─── Input material ───
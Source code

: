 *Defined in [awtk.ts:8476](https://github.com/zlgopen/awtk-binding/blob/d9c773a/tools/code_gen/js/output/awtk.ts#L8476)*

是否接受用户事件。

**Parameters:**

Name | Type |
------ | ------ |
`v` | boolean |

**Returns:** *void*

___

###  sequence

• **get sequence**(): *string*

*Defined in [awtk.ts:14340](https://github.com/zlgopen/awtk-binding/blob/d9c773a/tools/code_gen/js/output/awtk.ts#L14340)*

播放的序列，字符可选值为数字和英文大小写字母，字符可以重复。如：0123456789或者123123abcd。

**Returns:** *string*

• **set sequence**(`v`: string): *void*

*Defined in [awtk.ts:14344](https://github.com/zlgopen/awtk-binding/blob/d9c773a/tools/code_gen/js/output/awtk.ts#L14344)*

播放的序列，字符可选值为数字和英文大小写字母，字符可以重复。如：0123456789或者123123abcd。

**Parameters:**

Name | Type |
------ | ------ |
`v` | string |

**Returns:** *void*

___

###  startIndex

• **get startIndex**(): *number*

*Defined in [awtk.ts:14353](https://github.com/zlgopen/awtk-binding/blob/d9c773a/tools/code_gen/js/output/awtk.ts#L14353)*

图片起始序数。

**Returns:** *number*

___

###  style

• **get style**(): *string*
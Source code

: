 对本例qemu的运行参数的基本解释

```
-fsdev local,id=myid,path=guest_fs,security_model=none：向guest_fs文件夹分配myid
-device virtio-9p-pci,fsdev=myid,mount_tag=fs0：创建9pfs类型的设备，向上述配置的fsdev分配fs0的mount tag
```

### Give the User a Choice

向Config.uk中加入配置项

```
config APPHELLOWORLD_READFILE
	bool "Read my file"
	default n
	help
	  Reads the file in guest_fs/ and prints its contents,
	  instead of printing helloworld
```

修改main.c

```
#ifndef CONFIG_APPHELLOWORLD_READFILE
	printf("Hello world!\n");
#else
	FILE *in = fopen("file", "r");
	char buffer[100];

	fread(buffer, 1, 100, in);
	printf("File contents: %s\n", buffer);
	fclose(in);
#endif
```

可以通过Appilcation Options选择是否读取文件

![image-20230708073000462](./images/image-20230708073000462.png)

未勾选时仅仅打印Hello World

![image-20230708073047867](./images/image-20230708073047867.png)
───
Problem statement =
Produce exactly the lines from the one containing "可以通过Appilcation Options选择是否读取文件" through the final line of the records above, both included, and no others.

Response below =
可以通过Appilcation Options选择是否读取文件

![image-20230708073000462](./images/image-20230708073000462.png)

未勾选时仅仅打印Hello World

![image-20230708073047867](./images/image-20230708073047867.png)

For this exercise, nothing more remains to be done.